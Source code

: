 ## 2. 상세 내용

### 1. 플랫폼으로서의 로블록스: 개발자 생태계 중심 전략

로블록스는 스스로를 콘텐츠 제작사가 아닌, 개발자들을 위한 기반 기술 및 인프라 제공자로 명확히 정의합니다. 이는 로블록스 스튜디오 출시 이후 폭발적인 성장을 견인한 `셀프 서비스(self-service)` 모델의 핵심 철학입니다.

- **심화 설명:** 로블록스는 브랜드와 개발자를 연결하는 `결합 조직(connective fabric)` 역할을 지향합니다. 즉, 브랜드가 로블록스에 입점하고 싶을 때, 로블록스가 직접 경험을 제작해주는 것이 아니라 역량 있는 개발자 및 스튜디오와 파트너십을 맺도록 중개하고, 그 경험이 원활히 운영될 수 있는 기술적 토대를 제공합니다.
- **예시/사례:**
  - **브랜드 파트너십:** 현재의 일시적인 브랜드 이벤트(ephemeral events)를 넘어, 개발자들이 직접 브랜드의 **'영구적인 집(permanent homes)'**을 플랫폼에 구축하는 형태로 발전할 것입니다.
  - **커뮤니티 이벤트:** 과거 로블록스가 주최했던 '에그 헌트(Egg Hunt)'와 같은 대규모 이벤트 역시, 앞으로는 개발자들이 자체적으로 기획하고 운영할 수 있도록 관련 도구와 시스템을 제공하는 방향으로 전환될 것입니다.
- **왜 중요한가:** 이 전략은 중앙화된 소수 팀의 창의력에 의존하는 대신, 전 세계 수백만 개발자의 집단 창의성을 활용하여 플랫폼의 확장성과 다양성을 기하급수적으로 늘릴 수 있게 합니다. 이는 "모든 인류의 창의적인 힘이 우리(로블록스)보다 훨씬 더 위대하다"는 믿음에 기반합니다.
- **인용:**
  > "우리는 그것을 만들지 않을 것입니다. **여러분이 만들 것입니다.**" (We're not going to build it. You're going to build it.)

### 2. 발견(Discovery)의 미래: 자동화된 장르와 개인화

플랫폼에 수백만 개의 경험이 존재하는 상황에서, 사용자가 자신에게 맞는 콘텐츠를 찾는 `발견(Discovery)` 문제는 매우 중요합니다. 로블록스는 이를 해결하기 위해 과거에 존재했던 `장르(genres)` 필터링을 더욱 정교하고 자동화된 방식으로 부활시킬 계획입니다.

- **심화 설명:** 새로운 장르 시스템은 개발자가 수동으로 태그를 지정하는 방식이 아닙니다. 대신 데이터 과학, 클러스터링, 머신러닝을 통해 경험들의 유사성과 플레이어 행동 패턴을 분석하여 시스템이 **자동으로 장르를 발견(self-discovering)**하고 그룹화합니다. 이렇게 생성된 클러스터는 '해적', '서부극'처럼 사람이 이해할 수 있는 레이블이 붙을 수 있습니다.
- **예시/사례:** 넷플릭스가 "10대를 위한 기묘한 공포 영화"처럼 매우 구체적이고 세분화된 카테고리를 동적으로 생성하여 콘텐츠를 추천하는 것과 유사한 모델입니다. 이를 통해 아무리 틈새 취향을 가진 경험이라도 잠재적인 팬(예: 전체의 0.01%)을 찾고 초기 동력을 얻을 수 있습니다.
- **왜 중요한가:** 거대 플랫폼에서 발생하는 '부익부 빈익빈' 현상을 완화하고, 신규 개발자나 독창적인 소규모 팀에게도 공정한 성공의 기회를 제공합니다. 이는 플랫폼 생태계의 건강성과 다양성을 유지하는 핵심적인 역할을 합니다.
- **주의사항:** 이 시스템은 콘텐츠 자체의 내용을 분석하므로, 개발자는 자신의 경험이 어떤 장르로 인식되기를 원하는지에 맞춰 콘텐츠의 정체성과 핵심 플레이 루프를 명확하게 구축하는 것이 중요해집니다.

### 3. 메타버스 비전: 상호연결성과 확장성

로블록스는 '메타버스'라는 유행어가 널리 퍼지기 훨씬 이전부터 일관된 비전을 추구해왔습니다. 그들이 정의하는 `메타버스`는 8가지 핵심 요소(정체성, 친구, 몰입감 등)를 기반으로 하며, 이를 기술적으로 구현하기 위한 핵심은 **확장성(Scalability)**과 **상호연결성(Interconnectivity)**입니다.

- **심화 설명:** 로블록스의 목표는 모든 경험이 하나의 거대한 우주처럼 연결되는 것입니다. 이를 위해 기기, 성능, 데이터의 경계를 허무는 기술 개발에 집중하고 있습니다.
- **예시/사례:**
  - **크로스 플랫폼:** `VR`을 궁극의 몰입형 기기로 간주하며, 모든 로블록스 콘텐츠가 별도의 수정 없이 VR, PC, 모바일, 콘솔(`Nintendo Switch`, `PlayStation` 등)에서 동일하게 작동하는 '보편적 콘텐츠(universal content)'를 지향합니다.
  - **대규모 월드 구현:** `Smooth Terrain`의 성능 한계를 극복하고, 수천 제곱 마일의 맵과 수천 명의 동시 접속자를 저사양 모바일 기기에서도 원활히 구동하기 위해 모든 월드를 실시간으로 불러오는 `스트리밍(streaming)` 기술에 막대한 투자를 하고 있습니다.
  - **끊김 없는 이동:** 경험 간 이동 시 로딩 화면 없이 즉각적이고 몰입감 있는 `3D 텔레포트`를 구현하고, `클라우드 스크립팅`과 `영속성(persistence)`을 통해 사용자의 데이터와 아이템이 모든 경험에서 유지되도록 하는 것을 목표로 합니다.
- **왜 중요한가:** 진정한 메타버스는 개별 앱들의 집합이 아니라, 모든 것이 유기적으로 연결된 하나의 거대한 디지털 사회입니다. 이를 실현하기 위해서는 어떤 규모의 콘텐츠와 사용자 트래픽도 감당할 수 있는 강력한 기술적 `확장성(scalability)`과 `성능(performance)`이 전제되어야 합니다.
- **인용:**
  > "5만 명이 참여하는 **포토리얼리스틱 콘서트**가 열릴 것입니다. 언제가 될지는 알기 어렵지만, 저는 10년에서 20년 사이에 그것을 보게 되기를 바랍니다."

- **Problem to work on**: No line should appear in the answer except those from the one containing "- **왜 중요한가:** 거대" through the last line of the listing, each retyped exactly.

- **Exercise solution**:
- **왜 중요한가:** 거대 플랫폼에서 발생하는 '부익부 빈익빈' 현상을 완화하고, 신규 개발자나 독창적인 소규모 팀에게도 공정한 성공의 기회를 제공합니다. 이는 플랫폼 생태계의 건강성과 다양성을 유지하는 핵심적인 역할을 합니다.
- **주의사항:** 이 시스템은 콘텐츠 자체의 내용을 분석하므로, 개발자는 자신의 경험이 어떤 장르로 인식되기를 원하는지에 맞춰 콘텐츠의 정체성과 핵심 플레이 루프를 명확하게 구축하는 것이 중요해집니다.

### 3. 메타버스 비전: 상호연결성과 확장성

로블록스는 '메타버스'라는 유행어가 널리 퍼지기 훨씬 이전부터 일관된 비전을 추구해왔습니다. 그들이 정의하는 `메타버스`는 8가지 핵심 요소(정체성, 친구, 몰입감 등)를 기반으로 하며, 이를 기술적으로 구현하기 위한 핵심은 **확장성(Scalability)**과 **상호연결성(Interconnectivity)**입니다.

- **심화 설명:** 로블록스의 목표는 모든 경험이 하나의 거대한 우주처럼 연결되는 것입니다. 이를 위해 기기, 성능, 데이터의 경계를 허무는 기술 개발에 집중하고 있습니다.
- **예시/사례:**
  - **크로스 플랫폼:** `VR`을 궁극의 몰입형 기기로 간주하며, 모든 로블록스 콘텐츠가 별도의 수정 없이 VR, PC, 모바일, 콘솔(`Nintendo Switch`, `PlayStation` 등)에서 동일하게 작동하는 '보편적 콘텐츠(universal content)'를 지향합니다.
  - **대규모 월드 구현:** `Smooth Terrain`의 성능 한계를 극복하고, 수천 제곱 마일의 맵과 수천 명의 동시 접속자를 저사양 모바일 기기에서도 원활히 구동하기 위해 모든 월드를 실시간으로 불러오는 `스트리밍(streaming)` 기술에 막대한 투자를 하고 있습니다.
  - **끊김 없는 이동:** 경험 간 이동 시 로딩 화면 없이 즉각적이고 몰입감 있는 `3D 텔레포트`를 구현하고, `클라우드 스크립팅`과 `영속성(persistence)`을 통해 사용자의 데이터와 아이템이 모든 경험에서 유지되도록 하는 것을 목표로 합니다.
- **왜 중요한가:** 진정한 메타버스는 개별 앱들의 집합이 아니라, 모든 것이 유기적으로 연결된 하나의 거대한 디지털 사회입니다. 이를 실현하기 위해서는 어떤 규모의 콘텐츠와 사용자 트래픽도 감당할 수 있는 강력한 기술적 `확장성(scalability)`과 `성능(performance)`이 전제되어야 합니다.
- **인용:**
  > "5만 명이 참여하는 **포토리얼리스틱 콘서트**가 열릴 것입니다. 언제가 될지는 알기 어렵지만, 저는 10년에서 20년 사이에 그것을 보게 되기를 바랍니다."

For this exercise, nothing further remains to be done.